The Biden administration recently announced it would be tapping into the country’s emergency oil reserves again to counter rising gasoline and diesel prices, despite concerns over the long-term efficacy. Due to the Biden Administration’s depleting the reserve since November 2021, the Strategic Petroleum Reserve is at levels not seen since June 1984. In November, Biden tapped the reserve for 50 million barrels of oil ahead of Thanksgiving. In March, Biden tapped the reserve again for 30 million barrels at the onset of Russia’s war with Ukraine. Shortly thereafter, Biden followed up that release with the 180 million barrel drawn down. Biden is now tapping the last 15 million barrels of the 180 million barrels just before Election Day to keep prices from rising as the electorate goes to the polls.
By the end of the year, Biden will have depleted 260 million barrels of oil from the reserve, which has an authorized capacity of 714 million barrels. The reserve now holds about 400 million barrels of oil, marking its lowest level since June 1984. The emergency petroleum reserve, established in the 1970s to prepare the United States for a sudden and severe disruption in supply is being used by the Biden administration to keep gasoline and diesel prices from rising.
White House officials are also considering petroleum export restrictions. Banning or limiting the export of refined products would likely decrease inventory levels, reduce domestic refining capacity through closures or conversion to biofuels, put upward pressure on consumer fuel prices and alienate U.S. allies during a time of war. In California, refiners producing biofuels currently receive a premium of $3.70 per gallon. Setting minimum inventory levels could also affect the number of exports being sent out to foreign countries. And even if domestic supply sees some relief, prices could still be pushed up around the rest of the world.
Meanwhile, two vessels carrying about 90,000 tons of diesel and jet fuel are scheduled to arrive in New York after being diverted from their original European destinations. In addition, Delta Air Lines’ Trainer refinery in Pennsylvania is poised to return from seasonal maintenance, which will help increase diesel output. Since 2020, the United States lost about 1 million barrels per day in operable refining capacity. Over the past decade, the number of refineries dropped to 129; in the Northeast, only seven refineries remain. Refinery utilization rates have been averaging above 90 percent. Despite knowing how tight the refinery market is, Biden is doing nothing to encourage more refineries to be built or expanding existing ones.

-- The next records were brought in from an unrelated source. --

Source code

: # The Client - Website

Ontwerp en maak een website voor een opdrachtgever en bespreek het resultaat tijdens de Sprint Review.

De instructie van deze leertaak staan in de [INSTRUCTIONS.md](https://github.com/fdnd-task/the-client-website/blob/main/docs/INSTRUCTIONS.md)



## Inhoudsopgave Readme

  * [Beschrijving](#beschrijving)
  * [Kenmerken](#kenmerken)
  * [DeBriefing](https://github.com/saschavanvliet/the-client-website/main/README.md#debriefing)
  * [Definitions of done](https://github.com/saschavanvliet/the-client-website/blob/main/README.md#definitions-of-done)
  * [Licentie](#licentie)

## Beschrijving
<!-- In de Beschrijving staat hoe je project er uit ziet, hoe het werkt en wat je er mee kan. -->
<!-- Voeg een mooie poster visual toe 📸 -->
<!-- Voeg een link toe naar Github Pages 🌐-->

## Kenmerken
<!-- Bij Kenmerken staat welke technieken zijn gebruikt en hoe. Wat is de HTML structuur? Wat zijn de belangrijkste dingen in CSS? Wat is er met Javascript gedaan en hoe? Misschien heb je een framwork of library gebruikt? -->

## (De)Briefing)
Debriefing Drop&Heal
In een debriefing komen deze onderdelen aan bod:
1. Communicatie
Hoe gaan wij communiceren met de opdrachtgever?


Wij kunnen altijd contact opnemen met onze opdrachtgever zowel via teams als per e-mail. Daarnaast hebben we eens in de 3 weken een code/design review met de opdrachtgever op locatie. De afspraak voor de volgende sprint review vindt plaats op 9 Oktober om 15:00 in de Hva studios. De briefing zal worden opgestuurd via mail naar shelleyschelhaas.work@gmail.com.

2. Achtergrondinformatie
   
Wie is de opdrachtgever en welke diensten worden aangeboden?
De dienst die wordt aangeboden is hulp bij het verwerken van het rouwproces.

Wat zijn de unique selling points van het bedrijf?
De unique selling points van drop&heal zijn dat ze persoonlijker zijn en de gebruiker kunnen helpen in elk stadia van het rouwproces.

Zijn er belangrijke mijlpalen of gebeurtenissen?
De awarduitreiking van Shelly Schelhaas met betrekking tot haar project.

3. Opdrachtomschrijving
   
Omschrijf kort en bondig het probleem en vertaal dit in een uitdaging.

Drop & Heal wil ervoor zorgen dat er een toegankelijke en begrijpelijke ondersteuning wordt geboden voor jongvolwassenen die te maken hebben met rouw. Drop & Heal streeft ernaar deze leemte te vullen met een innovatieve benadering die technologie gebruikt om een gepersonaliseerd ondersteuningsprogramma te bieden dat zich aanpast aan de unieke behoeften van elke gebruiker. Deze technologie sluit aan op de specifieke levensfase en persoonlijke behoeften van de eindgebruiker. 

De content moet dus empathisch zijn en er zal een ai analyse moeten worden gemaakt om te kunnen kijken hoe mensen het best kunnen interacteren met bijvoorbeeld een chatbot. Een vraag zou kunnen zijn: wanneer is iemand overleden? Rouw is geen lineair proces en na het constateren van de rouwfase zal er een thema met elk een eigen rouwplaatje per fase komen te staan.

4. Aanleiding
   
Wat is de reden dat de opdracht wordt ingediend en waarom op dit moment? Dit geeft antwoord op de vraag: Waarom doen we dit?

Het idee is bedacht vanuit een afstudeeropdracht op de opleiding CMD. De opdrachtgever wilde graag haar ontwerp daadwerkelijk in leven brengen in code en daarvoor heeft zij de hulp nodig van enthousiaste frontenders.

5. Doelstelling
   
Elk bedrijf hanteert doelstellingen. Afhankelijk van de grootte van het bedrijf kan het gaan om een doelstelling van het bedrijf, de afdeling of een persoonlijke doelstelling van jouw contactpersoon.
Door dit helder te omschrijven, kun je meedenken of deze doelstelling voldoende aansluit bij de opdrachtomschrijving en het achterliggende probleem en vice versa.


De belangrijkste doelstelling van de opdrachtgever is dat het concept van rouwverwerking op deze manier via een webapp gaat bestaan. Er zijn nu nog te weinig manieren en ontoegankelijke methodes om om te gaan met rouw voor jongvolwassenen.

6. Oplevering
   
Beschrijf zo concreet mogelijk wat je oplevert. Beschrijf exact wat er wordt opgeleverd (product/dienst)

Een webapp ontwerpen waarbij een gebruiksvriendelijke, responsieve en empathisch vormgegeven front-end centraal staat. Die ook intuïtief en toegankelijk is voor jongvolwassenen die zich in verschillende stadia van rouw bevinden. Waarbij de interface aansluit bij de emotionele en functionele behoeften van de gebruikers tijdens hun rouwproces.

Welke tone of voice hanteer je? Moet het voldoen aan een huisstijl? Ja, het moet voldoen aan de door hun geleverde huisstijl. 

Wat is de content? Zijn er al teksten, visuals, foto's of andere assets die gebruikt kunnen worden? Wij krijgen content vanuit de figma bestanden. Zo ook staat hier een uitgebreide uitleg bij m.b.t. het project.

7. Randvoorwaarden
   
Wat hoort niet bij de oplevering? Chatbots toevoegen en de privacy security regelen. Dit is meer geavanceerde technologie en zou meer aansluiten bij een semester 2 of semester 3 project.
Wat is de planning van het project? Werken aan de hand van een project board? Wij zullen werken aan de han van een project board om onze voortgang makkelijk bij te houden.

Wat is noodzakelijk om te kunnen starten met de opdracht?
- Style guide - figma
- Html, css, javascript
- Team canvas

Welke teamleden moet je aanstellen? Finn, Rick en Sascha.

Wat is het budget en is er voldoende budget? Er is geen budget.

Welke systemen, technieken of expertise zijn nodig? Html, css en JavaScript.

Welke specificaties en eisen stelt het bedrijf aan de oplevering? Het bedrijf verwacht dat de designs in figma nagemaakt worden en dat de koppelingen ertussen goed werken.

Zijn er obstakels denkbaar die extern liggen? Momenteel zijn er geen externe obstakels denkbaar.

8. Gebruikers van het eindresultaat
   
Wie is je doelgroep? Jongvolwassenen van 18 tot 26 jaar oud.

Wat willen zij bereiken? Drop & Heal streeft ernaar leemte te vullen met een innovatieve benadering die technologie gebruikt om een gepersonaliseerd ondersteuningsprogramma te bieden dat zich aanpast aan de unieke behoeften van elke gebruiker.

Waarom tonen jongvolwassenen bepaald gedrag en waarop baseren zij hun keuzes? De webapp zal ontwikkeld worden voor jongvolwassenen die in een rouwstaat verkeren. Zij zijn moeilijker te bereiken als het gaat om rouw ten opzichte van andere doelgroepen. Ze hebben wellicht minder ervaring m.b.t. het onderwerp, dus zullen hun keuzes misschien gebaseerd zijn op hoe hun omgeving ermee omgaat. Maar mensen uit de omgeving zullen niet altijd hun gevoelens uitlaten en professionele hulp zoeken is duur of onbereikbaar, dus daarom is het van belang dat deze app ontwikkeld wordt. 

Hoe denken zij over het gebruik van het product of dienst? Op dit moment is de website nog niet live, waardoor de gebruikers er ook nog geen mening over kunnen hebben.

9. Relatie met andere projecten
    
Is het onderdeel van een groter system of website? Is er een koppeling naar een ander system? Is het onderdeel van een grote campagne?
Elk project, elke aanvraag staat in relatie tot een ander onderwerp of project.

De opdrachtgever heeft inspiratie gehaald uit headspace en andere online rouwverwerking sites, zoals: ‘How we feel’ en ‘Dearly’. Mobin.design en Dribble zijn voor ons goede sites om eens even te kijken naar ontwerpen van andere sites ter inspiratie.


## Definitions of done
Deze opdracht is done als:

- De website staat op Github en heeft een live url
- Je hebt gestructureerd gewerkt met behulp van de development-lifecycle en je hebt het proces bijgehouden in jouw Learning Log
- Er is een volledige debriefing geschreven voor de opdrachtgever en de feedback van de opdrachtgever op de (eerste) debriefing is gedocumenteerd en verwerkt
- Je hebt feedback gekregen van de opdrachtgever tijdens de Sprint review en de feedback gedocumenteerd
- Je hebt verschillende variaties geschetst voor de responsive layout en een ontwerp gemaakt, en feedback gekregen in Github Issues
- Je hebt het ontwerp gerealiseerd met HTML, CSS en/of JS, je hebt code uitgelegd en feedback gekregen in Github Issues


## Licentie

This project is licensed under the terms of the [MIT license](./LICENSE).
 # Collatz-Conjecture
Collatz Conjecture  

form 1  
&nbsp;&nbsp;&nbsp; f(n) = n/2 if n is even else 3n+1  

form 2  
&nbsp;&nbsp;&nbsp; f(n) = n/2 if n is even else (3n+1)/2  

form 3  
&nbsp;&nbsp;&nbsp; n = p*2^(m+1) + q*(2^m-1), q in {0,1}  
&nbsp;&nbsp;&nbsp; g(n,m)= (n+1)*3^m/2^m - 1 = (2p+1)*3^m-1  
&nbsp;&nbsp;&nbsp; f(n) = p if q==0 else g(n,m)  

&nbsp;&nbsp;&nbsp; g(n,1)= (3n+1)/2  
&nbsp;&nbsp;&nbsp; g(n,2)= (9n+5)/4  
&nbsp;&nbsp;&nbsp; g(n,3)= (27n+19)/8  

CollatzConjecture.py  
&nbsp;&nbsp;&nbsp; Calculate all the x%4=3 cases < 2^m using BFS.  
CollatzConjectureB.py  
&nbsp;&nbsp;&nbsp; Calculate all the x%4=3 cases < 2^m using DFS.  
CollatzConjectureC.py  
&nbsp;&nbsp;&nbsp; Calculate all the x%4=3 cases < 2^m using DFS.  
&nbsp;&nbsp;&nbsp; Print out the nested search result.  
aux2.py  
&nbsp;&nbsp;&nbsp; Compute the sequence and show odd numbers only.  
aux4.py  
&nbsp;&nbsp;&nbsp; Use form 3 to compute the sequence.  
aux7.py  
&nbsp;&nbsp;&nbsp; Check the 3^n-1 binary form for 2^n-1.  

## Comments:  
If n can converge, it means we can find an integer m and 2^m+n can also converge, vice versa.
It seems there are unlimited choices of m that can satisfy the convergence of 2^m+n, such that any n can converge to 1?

U.S. diesel inventories are unacceptably low as demand is surging ahead of winter — with only 25 days of supply left. The low level of inventory and the escalating prices, over $5 a gallon, has gotten the attention of the White House going into the mid-term elections. Diesel is the second largest cost to the trucking industry, after labor, and the high diesel prices will continue to affect inflation through the production and delivery of food and merchandise. As the SPR is being decimated of the quality of oil that U.S. refiners need, Biden is running out of ways to bring prices down. Further, the Northeast is in dire shape as winter approaches with distillate stocks down by about a third, inadequate pipeline capacity and fracking bans. The Northeast is taking on many of the characteristics of Europe when it comes to energy.